The finance ministry on Tuesday said high-frequency indicators — including power consumption, inter-and-intra-state mobility, manufacturing capacity utilisation, business expectations and consumer confidence — in January point at a “sustained and strengthening economic recovery”.
In its latest monthly economic report, the department of economic affairs said the Budget announcements, which have focussed on elevated spending in areas with high-multiplier effect, along with structural reforms and the policy push under the Aatmanirbhar Bharat initiative will bring the economy back on to a “strong and sustainable growth path” in FY22.
The International Monetary Fund has forecast a 11.5% real GDP expansion for India in FY22 and 6.8% in FY23. With this, India is set to return as the world’s fastest-growing major economy, beating China.
Highlighting encouraging trend across some gauges, the report said GST mop-ups in January have hit a record. Manufacturing and services PMI remain in expansionary zone while augmented credit growth, surging FDI and FPI flows and private placement of corporate bonds are providing critical financial cushion to the real recovery.

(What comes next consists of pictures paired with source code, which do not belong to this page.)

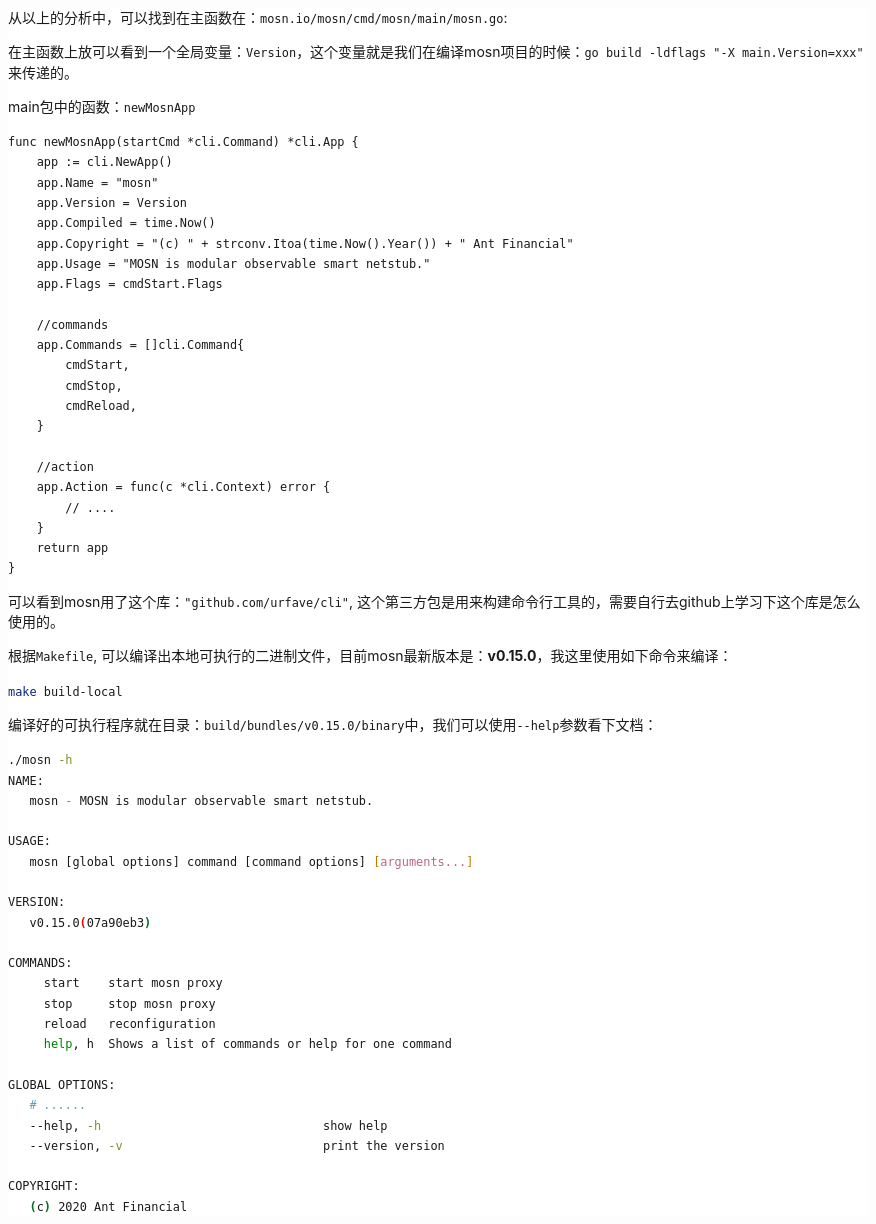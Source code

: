 从以上的分析中，可以找到在主函数在：`mosn.io/mosn/cmd/mosn/main/mosn.go`:

在主函数上放可以看到一个全局变量：`Version`，这个变量就是我们在编译mosn项目的时候：`go build -ldflags "-X main.Version=xxx" ` 来传递的。

main包中的函数：`newMosnApp`

```golang
func newMosnApp(startCmd *cli.Command) *cli.App {
	app := cli.NewApp()
	app.Name = "mosn"
	app.Version = Version
	app.Compiled = time.Now()
	app.Copyright = "(c) " + strconv.Itoa(time.Now().Year()) + " Ant Financial"
	app.Usage = "MOSN is modular observable smart netstub."
	app.Flags = cmdStart.Flags

	//commands
	app.Commands = []cli.Command{
		cmdStart,
		cmdStop,
		cmdReload,
	}

	//action
	app.Action = func(c *cli.Context) error {
		// ....
	}
	return app
}
```

可以看到mosn用了这个库：`"github.com/urfave/cli"`, 这个第三方包是用来构建命令行工具的，需要自行去github上学习下这个库是怎么使用的。

根据`Makefile`, 可以编译出本地可执行的二进制文件，目前mosn最新版本是：**v0.15.0**，我这里使用如下命令来编译：

```bash
make build-local
```

编译好的可执行程序就在目录：`build/bundles/v0.15.0/binary`中，我们可以使用`--help`参数看下文档：

```bash
./mosn -h
NAME:
   mosn - MOSN is modular observable smart netstub.

USAGE:
   mosn [global options] command [command options] [arguments...]

VERSION:
   v0.15.0(07a90eb3)

COMMANDS:
     start    start mosn proxy
     stop     stop mosn proxy
     reload   reconfiguration
     help, h  Shows a list of commands or help for one command

GLOBAL OPTIONS:
   # ......
   --help, -h                               show help
   --version, -v                            print the version

COPYRIGHT:
   (c) 2020 Ant Financial
```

The report also highlighted a “convergence across three windows (economic survey, Budget and monetary policy review) of policy intervention” that “lays to rest any ambiguity on the growth agenda of the government”.
The Economic Survey pitched for growth through counter cyclical fiscal policy emphasising that growth alone is the answer to sustaining the public debt burden of the country. The Budget for 2021-22 implemented the counter cyclical fiscal policy by raising the target of fiscal deficit to 6.8% of GDP, more than double the FRBM target.
“With the expanded borrowing programme mostly meant for funding the enhanced capital outlay, the Budget has set in place the multiplier impact on growth to support the prescribed fiscal glide path tapering to 4.5% of GDP in 2026,” it said.
Similarly, the monetary policy committee statement issued last week has kept the already low policy repo rates unchanged and maintained its accommodative stance on growth, extending deeper into 2021-22.